--- START ---
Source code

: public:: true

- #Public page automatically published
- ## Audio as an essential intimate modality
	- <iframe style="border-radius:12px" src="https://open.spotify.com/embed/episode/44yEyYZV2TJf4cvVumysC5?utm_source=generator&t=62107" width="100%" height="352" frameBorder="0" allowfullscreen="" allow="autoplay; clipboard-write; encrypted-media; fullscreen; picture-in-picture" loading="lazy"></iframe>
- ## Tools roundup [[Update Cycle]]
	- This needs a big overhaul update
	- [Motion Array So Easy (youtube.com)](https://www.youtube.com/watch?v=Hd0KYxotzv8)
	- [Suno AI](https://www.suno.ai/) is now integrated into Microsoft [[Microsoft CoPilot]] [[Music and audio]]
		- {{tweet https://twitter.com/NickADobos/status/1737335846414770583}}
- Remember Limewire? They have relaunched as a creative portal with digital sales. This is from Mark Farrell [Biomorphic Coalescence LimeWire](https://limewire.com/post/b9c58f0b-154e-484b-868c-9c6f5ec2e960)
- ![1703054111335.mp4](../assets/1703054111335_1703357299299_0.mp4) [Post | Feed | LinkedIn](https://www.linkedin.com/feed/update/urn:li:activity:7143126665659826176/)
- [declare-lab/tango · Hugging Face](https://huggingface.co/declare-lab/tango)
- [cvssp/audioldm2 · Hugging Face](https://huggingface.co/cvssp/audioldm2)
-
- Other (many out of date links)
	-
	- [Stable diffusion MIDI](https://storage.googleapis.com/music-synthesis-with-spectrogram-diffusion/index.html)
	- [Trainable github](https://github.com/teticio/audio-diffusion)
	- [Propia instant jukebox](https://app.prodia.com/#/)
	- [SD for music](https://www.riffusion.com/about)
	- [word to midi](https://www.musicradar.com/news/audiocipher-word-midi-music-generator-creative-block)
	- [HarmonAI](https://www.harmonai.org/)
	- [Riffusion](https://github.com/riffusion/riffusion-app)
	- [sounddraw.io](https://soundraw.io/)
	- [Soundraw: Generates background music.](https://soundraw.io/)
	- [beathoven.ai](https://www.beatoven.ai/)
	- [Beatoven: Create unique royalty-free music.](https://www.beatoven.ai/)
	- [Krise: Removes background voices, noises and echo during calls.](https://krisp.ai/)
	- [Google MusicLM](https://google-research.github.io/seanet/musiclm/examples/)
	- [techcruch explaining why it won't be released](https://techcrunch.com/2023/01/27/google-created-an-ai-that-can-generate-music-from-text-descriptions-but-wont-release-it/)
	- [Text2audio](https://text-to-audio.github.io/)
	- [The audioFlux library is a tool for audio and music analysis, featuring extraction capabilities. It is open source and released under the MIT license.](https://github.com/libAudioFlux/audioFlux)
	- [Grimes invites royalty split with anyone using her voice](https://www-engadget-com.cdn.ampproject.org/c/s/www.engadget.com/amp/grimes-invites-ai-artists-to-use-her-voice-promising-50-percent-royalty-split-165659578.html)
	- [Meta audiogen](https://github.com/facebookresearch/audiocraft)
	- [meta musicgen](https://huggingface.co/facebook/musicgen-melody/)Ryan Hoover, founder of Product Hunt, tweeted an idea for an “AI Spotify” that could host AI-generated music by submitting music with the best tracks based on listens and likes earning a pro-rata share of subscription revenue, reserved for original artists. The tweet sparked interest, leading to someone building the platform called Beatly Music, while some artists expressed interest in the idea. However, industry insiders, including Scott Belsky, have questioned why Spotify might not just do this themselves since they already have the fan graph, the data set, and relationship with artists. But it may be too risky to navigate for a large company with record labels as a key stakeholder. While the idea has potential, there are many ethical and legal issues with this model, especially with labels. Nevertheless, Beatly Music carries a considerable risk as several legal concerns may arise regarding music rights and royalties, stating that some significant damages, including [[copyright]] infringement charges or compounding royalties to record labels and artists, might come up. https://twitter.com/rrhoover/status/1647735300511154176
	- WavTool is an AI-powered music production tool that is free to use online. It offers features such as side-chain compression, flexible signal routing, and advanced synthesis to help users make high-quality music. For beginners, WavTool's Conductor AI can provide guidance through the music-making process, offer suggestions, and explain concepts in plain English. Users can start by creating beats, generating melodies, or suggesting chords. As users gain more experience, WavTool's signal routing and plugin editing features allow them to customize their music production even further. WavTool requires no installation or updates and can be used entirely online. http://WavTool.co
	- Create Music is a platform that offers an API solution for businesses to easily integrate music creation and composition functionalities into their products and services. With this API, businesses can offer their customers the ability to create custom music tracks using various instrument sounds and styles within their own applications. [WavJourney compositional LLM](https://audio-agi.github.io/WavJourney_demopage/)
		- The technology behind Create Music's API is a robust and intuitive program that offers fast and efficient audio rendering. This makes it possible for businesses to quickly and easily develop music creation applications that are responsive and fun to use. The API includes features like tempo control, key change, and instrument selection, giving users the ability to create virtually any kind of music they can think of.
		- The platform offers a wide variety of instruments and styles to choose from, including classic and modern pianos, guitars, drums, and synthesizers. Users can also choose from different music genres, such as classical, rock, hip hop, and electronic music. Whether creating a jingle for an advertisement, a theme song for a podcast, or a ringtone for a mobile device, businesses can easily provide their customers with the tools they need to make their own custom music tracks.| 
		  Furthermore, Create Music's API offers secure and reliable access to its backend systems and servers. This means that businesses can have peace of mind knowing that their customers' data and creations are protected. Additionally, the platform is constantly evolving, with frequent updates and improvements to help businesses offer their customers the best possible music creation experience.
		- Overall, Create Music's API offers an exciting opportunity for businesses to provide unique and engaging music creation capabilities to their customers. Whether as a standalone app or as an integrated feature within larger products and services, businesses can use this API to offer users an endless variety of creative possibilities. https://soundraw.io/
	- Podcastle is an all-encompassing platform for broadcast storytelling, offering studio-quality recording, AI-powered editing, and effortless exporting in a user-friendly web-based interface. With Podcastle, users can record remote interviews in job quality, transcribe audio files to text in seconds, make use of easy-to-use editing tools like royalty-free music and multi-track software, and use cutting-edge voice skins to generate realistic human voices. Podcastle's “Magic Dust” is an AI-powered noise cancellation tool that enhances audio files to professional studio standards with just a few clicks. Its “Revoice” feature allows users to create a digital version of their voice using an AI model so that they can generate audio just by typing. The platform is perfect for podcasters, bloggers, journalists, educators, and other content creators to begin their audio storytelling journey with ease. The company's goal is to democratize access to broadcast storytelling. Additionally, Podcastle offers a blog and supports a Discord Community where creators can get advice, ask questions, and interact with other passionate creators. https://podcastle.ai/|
--- END ---
Assigned task = Everything in the listing above needs to be copied exactly.

Solution for this exercise =
Source code

: public:: true

- #Public page automatically published
- ## Audio as an essential intimate modality
	- <iframe style="border-radius:12px" src="https://open.spotify.com/embed/episode/44yEyYZV2TJf4cvVumysC5?utm_source=generator&t=62107" width="100%" height="352" frameBorder="0" allowfullscreen="" allow="autoplay; clipboard-write; encrypted-media; fullscreen; picture-in-picture" loading="lazy"></iframe>
- ## Tools roundup [[Update Cycle]]
	- This needs a big overhaul update
	- [Motion Array So Easy (youtube.com)](https://www.youtube.com/watch?v=Hd0KYxotzv8)
	- [Suno AI](https://www.suno.ai/) is now integrated into Microsoft [[Microsoft CoPilot]] [[Music and audio]]
		- {{tweet https://twitter.com/NickADobos/status/1737335846414770583}}
- Remember Limewire? They have relaunched as a creative portal with digital sales. This is from Mark Farrell [Biomorphic Coalescence LimeWire](https://limewire.com/post/b9c58f0b-154e-484b-868c-9c6f5ec2e960)
- ![1703054111335.mp4](../assets/1703054111335_1703357299299_0.mp4) [Post | Feed | LinkedIn](https://www.linkedin.com/feed/update/urn:li:activity:7143126665659826176/)
- [declare-lab/tango · Hugging Face](https://huggingface.co/declare-lab/tango)
- [cvssp/audioldm2 · Hugging Face](https://huggingface.co/cvssp/audioldm2)
-
- Other (many out of date links)
	-
	- [Stable diffusion MIDI](https://storage.googleapis.com/music-synthesis-with-spectrogram-diffusion/index.html)
	- [Trainable github](https://github.com/teticio/audio-diffusion)
	- [Propia instant jukebox](https://app.prodia.com/#/)
	- [SD for music](https://www.riffusion.com/about)
	- [word to midi](https://www.musicradar.com/news/audiocipher-word-midi-music-generator-creative-block)
	- [HarmonAI](https://www.harmonai.org/)
	- [Riffusion](https://github.com/riffusion/riffusion-app)
	- [sounddraw.io](https://soundraw.io/)
	- [Soundraw: Generates background music.](https://soundraw.io/)
	- [beathoven.ai](https://www.beatoven.ai/)
	- [Beatoven: Create unique royalty-free music.](https://www.beatoven.ai/)
	- [Krise: Removes background voices, noises and echo during calls.](https://krisp.ai/)
	- [Google MusicLM](https://google-research.github.io/seanet/musiclm/examples/)
	- [techcruch explaining why it won't be released](https://techcrunch.com/2023/01/27/google-created-an-ai-that-can-generate-music-from-text-descriptions-but-wont-release-it/)
	- [Text2audio](https://text-to-audio.github.io/)
	- [The audioFlux library is a tool for audio and music analysis, featuring extraction capabilities. It is open source and released under the MIT license.](https://github.com/libAudioFlux/audioFlux)
	- [Grimes invites royalty split with anyone using her voice](https://www-engadget-com.cdn.ampproject.org/c/s/www.engadget.com/amp/grimes-invites-ai-artists-to-use-her-voice-promising-50-percent-royalty-split-165659578.html)
	- [Meta audiogen](https://github.com/facebookresearch/audiocraft)
	- [meta musicgen](https://huggingface.co/facebook/musicgen-melody/)Ryan Hoover, founder of Product Hunt, tweeted an idea for an “AI Spotify” that could host AI-generated music by submitting music with the best tracks based on listens and likes earning a pro-rata share of subscription revenue, reserved for original artists. The tweet sparked interest, leading to someone building the platform called Beatly Music, while some artists expressed interest in the idea. However, industry insiders, including Scott Belsky, have questioned why Spotify might not just do this themselves since they already have the fan graph, the data set, and relationship with artists. But it may be too risky to navigate for a large company with record labels as a key stakeholder. While the idea has potential, there are many ethical and legal issues with this model, especially with labels. Nevertheless, Beatly Music carries a considerable risk as several legal concerns may arise regarding music rights and royalties, stating that some significant damages, including [[copyright]] infringement charges or compounding royalties to record labels and artists, might come up. https://twitter.com/rrhoover/status/1647735300511154176
	- WavTool is an AI-powered music production tool that is free to use online. It offers features such as side-chain compression, flexible signal routing, and advanced synthesis to help users make high-quality music. For beginners, WavTool's Conductor AI can provide guidance through the music-making process, offer suggestions, and explain concepts in plain English. Users can start by creating beats, generating melodies, or suggesting chords. As users gain more experience, WavTool's signal routing and plugin editing features allow them to customize their music production even further. WavTool requires no installation or updates and can be used entirely online. http://WavTool.co
	- Create Music is a platform that offers an API solution for businesses to easily integrate music creation and composition functionalities into their products and services. With this API, businesses can offer their customers the ability to create custom music tracks using various instrument sounds and styles within their own applications. [WavJourney compositional LLM](https://audio-agi.github.io/WavJourney_demopage/)
		- The technology behind Create Music's API is a robust and intuitive program that offers fast and efficient audio rendering. This makes it possible for businesses to quickly and easily develop music creation applications that are responsive and fun to use. The API includes features like tempo control, key change, and instrument selection, giving users the ability to create virtually any kind of music they can think of.
		- The platform offers a wide variety of instruments and styles to choose from, including classic and modern pianos, guitars, drums, and synthesizers. Users can also choose from different music genres, such as classical, rock, hip hop, and electronic music. Whether creating a jingle for an advertisement, a theme song for a podcast, or a ringtone for a mobile device, businesses can easily provide their customers with the tools they need to make their own custom music tracks.| 
		  Furthermore, Create Music's API offers secure and reliable access to its backend systems and servers. This means that businesses can have peace of mind knowing that their customers' data and creations are protected. Additionally, the platform is constantly evolving, with frequent updates and improvements to help businesses offer their customers the best possible music creation experience.
		- Overall, Create Music's API offers an exciting opportunity for businesses to provide unique and engaging music creation capabilities to their customers. Whether as a standalone app or as an integrated feature within larger products and services, businesses can use this API to offer users an endless variety of creative possibilities. https://soundraw.io/
	- Podcastle is an all-encompassing platform for broadcast storytelling, offering studio-quality recording, AI-powered editing, and effortless exporting in a user-friendly web-based interface. With Podcastle, users can record remote interviews in job quality, transcribe audio files to text in seconds, make use of easy-to-use editing tools like royalty-free music and multi-track software, and use cutting-edge voice skins to generate realistic human voices. Podcastle's “Magic Dust” is an AI-powered noise cancellation tool that enhances audio files to professional studio standards with just a few clicks. Its “Revoice” feature allows users to create a digital version of their voice using an AI model so that they can generate audio just by typing. The platform is perfect for podcasters, bloggers, journalists, educators, and other content creators to begin their audio storytelling journey with ease. The company's goal is to democratize access to broadcast storytelling. Additionally, Podcastle offers a blog and supports a Discord Community where creators can get advice, ask questions, and interact with other passionate creators. https://podcastle.ai/|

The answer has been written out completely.